One way Chase is fostering this alliance is through a newly created brand and product role, which is involved in all product discussions from the outset through to business-as-usual.
“We recognised the need for a marketing person to sit in the very early development stage of product development itself to provide consumer insights, words and visual in order for that to work from a consumer point of view,” she said.
“There is now real integration between our product people, marketing, developers and insights staff into teams that then build out experiences and improvements to the customer experiences. The restructure spoke volumes around that need for marketing and product to be connected.”
While marketing has often historically concentrated on customer acquisition, Chase said her team today is set up for acquisition, retention and the reputation pieces of engagement.
“Customer experience is very much that reputation side, so we need to look at how we get more people onto the site and how to keep them there,” she said. “It’s recognising that as a marketer, you have influence and an ability to shape the entire chain from not only getting people onto the site, but making sure the ongoing experience is relevant for them.”
Personalisation is another vital part of the end-to-end engagement process, and Chase said REA Group is already personalising interactions with customers to a suburb level, inferring what suburbs consumers are interested in then providing suburb stats, auction results and so on into the top of its email marketing communications.
REA’s new ‘Suggested properties’ mobile app is the most recent example of personalisation in action, and is designed to suggest properties to consumers like those they have looked yet haven’t seen before. The product went live in November.
“It’s based on things like style, price, areas they are showing consumers a different way of thinking about search,” Chase said.
“My priorities include continuing the personalisation side, and looking at how far can we take it and when it becomes scary.

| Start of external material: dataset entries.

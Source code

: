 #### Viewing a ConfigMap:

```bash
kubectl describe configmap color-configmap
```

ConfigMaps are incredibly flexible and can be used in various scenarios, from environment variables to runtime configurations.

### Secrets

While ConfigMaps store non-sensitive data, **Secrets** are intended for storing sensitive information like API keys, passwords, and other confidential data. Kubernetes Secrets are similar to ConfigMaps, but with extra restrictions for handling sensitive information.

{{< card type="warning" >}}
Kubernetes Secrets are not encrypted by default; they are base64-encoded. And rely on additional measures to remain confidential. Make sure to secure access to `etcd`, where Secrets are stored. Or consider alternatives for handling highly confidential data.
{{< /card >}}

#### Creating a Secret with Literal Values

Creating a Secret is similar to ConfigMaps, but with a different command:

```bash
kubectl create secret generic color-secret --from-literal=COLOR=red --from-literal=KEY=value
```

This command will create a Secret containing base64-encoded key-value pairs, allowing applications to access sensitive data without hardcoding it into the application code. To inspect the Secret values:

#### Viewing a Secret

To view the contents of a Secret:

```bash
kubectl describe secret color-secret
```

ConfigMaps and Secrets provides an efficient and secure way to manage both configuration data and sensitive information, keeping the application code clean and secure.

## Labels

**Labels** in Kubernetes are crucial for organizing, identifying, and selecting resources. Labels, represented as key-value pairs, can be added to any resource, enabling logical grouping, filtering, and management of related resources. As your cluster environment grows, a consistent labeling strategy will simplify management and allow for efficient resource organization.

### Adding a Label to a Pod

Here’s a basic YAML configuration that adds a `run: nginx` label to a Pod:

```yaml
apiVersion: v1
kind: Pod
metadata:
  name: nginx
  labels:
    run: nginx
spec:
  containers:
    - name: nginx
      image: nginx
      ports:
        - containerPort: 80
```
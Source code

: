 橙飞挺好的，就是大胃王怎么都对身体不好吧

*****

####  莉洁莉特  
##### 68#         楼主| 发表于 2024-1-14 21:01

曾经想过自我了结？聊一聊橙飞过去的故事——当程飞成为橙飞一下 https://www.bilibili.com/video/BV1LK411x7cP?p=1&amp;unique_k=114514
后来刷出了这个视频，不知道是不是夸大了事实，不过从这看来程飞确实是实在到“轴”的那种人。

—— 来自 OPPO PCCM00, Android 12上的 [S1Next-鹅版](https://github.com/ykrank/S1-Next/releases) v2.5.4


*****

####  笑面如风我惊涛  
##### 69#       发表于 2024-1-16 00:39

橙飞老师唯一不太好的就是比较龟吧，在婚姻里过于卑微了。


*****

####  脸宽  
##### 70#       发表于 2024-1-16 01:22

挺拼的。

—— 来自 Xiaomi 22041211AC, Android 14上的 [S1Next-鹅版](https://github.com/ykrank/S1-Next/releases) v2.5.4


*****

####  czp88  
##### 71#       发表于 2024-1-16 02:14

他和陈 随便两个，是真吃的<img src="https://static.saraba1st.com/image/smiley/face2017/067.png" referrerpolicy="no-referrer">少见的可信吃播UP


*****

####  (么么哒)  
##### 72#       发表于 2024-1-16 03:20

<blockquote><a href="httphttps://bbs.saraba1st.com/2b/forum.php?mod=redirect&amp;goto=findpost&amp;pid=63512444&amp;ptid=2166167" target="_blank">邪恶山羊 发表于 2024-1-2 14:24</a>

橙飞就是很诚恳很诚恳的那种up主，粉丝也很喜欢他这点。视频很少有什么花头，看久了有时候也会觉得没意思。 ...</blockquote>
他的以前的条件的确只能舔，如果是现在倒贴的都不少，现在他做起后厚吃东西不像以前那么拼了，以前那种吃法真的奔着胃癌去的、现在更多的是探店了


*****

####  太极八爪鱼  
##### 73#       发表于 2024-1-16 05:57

We’re in a unique position to keep pushing these boundaries being a digital company - there’s just as much an opportunity to disrupt ourselves as someone else disrupting us.”
Chase’s other priority for the next year is the brand itself.
“There is a very functional reason to come to us, and there’s nothing wrong with that, but ideally we’d then like to retain consumers because of the experience, product, and help them on the journey to make them feel more confident on that journey,” she said.
In all of these efforts, Chase said the key attribute she’ll be relying on is influencing.
“Being a CMO is about bringing teams together – data, analysts and creative and giving both the same reason and path to be there,” she added.